- Oct 24, 2023 Date of publishing
- 10 Pages
Neural network quantization is one of the most effective ways to improve the efficiency of neural networks. Quantization allows weights, activations, and gradients to be represented in low bit-width formats. This leads to a reduction in data movement and enables the use of low bit-width computations, resulting in faster inference and lower energy consumption.
Integer and floating-point formats are two primary ways to represent numbers in computing systems. The key distinction between them lies in the value distribution. Integer format has a uniform distribution across the representable range with a difference of 1 between two consecutive numbers. The floating- point format exhibits a non-uniform distribution, thus providing higher precision for smaller numbers and lower precision for larger ones.

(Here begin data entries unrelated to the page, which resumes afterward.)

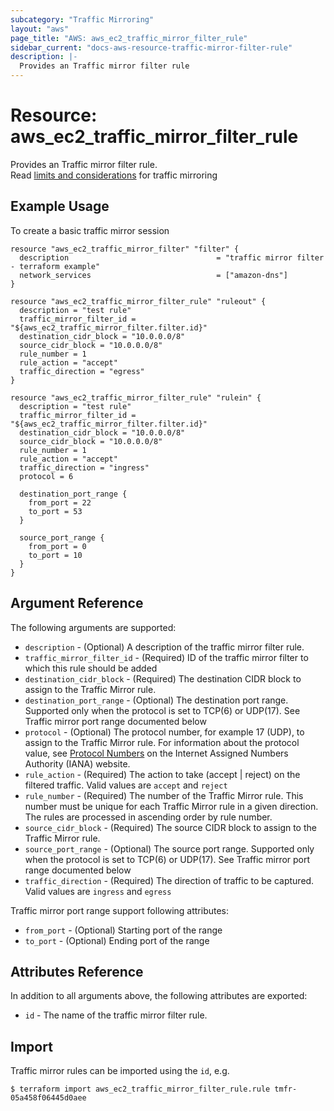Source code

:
```yaml
---
subcategory: "Traffic Mirroring"
layout: "aws"
page_title: "AWS: aws_ec2_traffic_mirror_filter_rule"
sidebar_current: "docs-aws-resource-traffic-mirror-filter-rule"
description: |-
  Provides an Traffic mirror filter rule
---
```


# Resource: aws_ec2_traffic_mirror_filter_rule

Provides an Traffic mirror filter rule.  
Read [limits and considerations](https://docs.aws.amazon.com/vpc/latest/mirroring/traffic-mirroring-considerations.html) for traffic mirroring

## Example Usage

To create a basic traffic mirror session

```hcl
resource "aws_ec2_traffic_mirror_filter" "filter" {
  description                                 = "traffic mirror filter - terraform example"
  network_services                            = ["amazon-dns"]
}

resource "aws_ec2_traffic_mirror_filter_rule" "ruleout" {
  description = "test rule"
  traffic_mirror_filter_id = "${aws_ec2_traffic_mirror_filter.filter.id}"
  destination_cidr_block = "10.0.0.0/8"
  source_cidr_block = "10.0.0.0/8"
  rule_number = 1
  rule_action = "accept"
  traffic_direction = "egress"
}

resource "aws_ec2_traffic_mirror_filter_rule" "rulein" {
  description = "test rule"
  traffic_mirror_filter_id = "${aws_ec2_traffic_mirror_filter.filter.id}"
  destination_cidr_block = "10.0.0.0/8"
  source_cidr_block = "10.0.0.0/8"
  rule_number = 1
  rule_action = "accept"
  traffic_direction = "ingress"
  protocol = 6

  destination_port_range {
    from_port = 22
    to_port = 53
  }

  source_port_range {
    from_port = 0
    to_port = 10
  }
}
```

## Argument Reference

The following arguments are supported:

* `description` - (Optional) A description of the traffic mirror filter rule.
* `traffic_mirror_filter_id`  - (Required) ID of the traffic mirror filter to which this rule should be added
* `destination_cidr_block` - (Required) The destination CIDR block to assign to the Traffic Mirror rule.
* `destination_port_range` - (Optional) The destination port range. Supported only when the protocol is set to TCP(6) or UDP(17). See Traffic mirror port range documented below
* `protocol` - (Optional) The protocol number, for example 17 (UDP), to assign to the Traffic Mirror rule. For information about the protocol value, see [Protocol Numbers](https://www.iana.org/assignments/protocol-numbers/protocol-numbers.xhtml) on the Internet Assigned Numbers Authority (IANA) website.
* `rule_action` - (Required) The action to take (accept | reject) on the filtered traffic. Valid values are `accept` and `reject`
* `rule_number` - (Required) The number of the Traffic Mirror rule. This number must be unique for each Traffic Mirror rule in a given direction. The rules are processed in ascending order by rule number.
* `source_cidr_block` - (Required) The source CIDR block to assign to the Traffic Mirror rule.
* `source_port_range` - (Optional) The source port range. Supported only when the protocol is set to TCP(6) or UDP(17). See Traffic mirror port range documented below
* `traffic_direction` - (Required) The direction of traffic to be captured. Valid values are `ingress` and `egress`

Traffic mirror port range support following attributes:
* `from_port` - (Optional) Starting port of the range
* `to_port` - (Optional) Ending port of the range

## Attributes Reference

In addition to all arguments above, the following attributes are exported:

* `id` - The name of the traffic mirror filter rule.

## Import

Traffic mirror rules can be imported using the `id`, e.g.

```
$ terraform import aws_ec2_traffic_mirror_filter_rule.rule tmfr-05a458f06445d0aee
```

Low-bit floating-point formats have recently emerged as promising alternatives for DNN quantization. Leading hardware vendors such as NVIDIA already support FP8 in H100.
The optimal format is influenced by a combination of various factors, including the static/dynamic nature of tensors, and quantization bit-width. As evidenced by other research for weight tensors with static distribution, INT quantization outperforms FP quantization at 8-bit but this advantage diminishes at 4-bit. For activation tensors with dynamic distribution, FP quantization surpasses INT quantization due to FP having the ability to represent large values with lower precision and small values with higher precision.
In this paper we describe the Prodigy 4-bit Tachyum AI (TAI) format, including effectively 2-bit per weight (TAI2) format, end-to-end training techniques with TAI, inference using TAI, and provide experimental results.